→ Data excerpts:
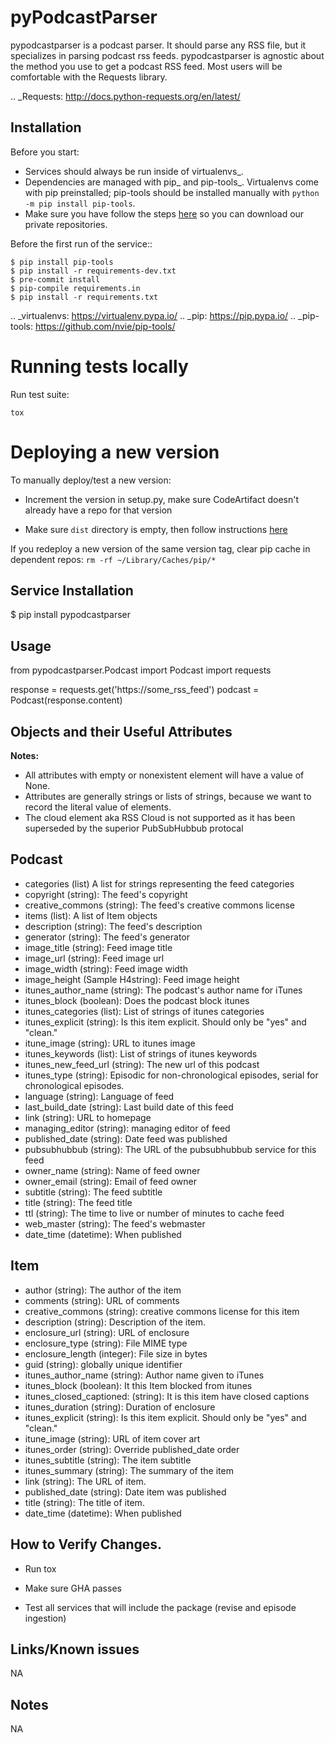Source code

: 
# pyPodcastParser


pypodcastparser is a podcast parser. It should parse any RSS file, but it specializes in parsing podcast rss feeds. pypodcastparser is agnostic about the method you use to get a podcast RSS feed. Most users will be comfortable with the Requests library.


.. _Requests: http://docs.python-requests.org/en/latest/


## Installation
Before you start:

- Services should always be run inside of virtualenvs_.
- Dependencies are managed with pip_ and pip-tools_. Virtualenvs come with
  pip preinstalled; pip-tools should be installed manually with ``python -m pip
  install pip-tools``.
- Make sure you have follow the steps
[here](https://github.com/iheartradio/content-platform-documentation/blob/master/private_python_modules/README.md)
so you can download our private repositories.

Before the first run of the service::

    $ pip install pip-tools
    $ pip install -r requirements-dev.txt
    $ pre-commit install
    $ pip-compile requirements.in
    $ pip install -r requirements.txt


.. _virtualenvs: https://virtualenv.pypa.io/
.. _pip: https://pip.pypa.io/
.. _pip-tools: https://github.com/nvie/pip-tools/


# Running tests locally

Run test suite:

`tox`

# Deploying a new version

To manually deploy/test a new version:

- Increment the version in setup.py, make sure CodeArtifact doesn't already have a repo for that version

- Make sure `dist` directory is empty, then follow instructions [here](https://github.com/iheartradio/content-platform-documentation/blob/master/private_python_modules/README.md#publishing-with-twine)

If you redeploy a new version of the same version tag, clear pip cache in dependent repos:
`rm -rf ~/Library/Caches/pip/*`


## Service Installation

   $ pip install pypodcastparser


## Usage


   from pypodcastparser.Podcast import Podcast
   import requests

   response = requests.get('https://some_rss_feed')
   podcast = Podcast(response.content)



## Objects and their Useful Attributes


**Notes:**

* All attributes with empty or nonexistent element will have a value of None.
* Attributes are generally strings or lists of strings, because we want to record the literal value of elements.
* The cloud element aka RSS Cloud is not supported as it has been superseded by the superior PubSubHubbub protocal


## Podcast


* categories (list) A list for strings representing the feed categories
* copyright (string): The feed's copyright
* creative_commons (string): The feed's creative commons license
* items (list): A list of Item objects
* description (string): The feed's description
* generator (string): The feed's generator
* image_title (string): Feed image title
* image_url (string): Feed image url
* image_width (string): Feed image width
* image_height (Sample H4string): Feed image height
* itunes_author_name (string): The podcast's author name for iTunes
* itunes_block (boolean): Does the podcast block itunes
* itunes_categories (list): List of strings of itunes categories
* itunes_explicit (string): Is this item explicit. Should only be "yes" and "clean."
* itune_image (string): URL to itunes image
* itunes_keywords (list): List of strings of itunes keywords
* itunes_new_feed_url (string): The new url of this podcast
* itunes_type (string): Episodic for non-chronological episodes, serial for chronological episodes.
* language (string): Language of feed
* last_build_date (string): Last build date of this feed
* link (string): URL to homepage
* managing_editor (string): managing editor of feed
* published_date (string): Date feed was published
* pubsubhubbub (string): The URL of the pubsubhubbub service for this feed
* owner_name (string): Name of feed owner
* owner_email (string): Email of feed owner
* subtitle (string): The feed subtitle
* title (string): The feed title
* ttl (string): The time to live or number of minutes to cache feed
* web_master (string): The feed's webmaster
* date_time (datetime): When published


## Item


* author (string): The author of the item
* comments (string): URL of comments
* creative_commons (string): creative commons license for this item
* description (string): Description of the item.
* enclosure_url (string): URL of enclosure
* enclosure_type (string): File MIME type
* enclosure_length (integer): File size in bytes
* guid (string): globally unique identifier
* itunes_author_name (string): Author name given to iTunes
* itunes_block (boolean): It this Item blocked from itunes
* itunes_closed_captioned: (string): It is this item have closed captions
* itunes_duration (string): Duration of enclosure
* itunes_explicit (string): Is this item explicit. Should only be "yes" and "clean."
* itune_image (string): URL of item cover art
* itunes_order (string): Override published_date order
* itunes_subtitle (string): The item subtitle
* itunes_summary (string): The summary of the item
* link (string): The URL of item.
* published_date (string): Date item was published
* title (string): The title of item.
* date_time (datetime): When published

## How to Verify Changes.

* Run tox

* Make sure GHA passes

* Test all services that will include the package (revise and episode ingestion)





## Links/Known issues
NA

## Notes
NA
...
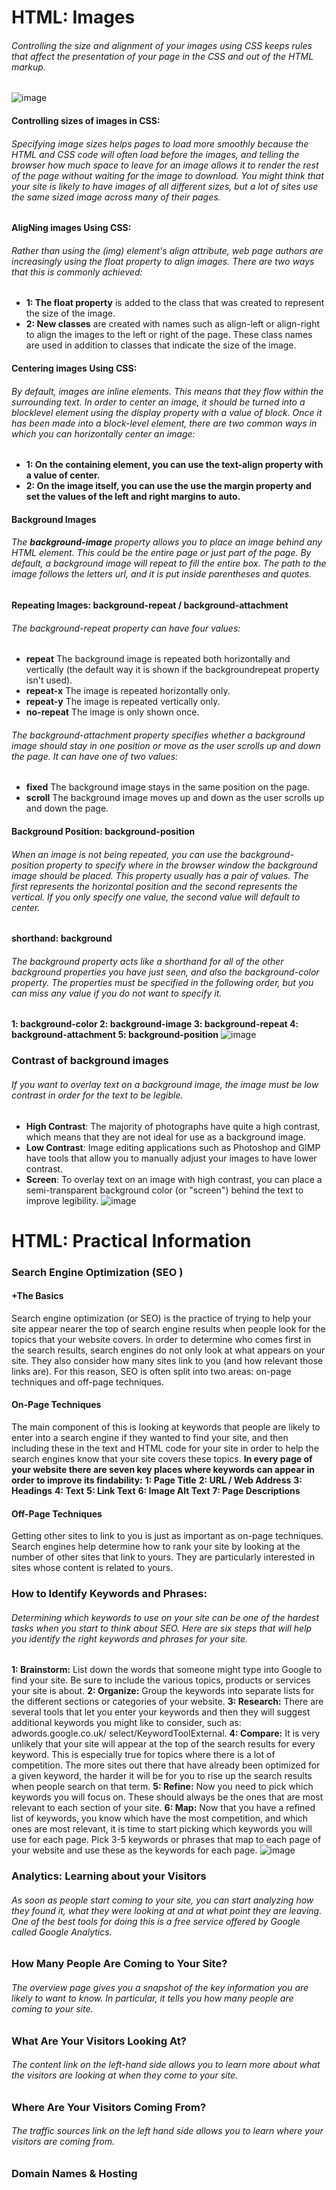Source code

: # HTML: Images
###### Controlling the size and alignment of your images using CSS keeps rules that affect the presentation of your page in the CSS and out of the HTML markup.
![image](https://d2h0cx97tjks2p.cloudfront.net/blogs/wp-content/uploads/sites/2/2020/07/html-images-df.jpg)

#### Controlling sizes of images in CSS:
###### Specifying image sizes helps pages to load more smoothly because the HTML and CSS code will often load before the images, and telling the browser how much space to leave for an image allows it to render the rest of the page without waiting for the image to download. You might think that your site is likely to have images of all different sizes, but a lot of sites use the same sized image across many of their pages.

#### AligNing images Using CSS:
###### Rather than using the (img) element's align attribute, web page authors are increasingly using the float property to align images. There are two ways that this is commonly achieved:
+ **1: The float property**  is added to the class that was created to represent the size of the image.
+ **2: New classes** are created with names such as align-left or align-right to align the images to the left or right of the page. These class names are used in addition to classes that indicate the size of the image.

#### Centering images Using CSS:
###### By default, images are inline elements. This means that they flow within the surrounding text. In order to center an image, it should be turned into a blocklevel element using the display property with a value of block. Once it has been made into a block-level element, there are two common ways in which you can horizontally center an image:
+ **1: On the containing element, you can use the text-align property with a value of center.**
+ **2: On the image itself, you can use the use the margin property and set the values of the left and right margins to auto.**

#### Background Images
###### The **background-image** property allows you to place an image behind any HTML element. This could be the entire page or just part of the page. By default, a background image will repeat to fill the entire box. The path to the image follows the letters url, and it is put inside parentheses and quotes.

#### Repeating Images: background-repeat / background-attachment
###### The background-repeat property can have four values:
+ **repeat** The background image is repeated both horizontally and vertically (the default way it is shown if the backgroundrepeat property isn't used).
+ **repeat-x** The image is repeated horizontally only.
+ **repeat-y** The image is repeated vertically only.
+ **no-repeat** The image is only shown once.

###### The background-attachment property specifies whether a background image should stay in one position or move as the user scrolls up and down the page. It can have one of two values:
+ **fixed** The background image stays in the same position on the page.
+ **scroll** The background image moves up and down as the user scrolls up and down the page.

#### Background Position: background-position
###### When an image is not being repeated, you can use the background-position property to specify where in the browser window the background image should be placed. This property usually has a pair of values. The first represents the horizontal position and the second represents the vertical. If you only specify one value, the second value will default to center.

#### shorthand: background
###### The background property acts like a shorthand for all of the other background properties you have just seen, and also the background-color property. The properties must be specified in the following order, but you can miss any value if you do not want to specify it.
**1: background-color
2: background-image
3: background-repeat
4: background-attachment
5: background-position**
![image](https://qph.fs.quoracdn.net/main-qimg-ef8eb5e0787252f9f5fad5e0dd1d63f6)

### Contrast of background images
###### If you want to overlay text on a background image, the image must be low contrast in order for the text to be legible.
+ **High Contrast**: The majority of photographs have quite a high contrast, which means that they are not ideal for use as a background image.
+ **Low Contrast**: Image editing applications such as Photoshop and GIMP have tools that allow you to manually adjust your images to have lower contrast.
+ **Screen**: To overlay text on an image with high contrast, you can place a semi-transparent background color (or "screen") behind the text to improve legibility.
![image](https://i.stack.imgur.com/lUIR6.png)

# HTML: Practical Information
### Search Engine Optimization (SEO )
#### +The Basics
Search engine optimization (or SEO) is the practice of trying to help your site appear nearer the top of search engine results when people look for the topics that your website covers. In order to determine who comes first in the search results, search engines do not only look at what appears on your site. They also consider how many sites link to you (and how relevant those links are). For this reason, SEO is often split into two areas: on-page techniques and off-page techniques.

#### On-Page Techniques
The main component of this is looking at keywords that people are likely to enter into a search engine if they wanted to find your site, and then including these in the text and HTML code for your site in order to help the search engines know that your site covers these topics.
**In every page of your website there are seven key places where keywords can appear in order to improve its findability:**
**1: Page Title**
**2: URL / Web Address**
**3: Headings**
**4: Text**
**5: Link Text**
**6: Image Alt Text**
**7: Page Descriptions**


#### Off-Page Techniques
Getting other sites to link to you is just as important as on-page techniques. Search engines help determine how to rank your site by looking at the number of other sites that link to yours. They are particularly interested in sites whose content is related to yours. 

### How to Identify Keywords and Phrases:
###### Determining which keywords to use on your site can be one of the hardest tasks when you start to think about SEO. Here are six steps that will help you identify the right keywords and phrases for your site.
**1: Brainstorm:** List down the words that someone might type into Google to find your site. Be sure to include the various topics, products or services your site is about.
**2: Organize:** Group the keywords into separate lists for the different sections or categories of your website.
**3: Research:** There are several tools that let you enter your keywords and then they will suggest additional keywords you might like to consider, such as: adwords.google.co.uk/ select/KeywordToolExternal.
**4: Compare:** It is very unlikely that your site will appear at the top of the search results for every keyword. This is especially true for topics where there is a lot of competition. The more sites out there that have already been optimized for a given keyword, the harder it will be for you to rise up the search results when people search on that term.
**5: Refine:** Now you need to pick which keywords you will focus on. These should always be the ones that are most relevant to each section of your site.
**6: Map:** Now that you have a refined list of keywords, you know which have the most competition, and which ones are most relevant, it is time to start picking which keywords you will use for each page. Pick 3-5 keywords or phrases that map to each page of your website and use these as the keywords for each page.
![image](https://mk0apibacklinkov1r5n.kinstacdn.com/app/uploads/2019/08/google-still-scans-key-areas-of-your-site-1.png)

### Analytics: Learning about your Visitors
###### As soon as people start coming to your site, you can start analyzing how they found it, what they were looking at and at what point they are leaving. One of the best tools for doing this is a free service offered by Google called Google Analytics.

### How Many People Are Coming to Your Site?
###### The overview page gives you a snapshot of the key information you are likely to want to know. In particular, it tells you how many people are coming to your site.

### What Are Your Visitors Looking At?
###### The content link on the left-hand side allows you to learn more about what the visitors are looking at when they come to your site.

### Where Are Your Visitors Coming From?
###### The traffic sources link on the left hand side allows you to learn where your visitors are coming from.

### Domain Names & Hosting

→ Work task: Some lines of the listing may include the string "strings". Tally them and report only the total.

→ Result below: 4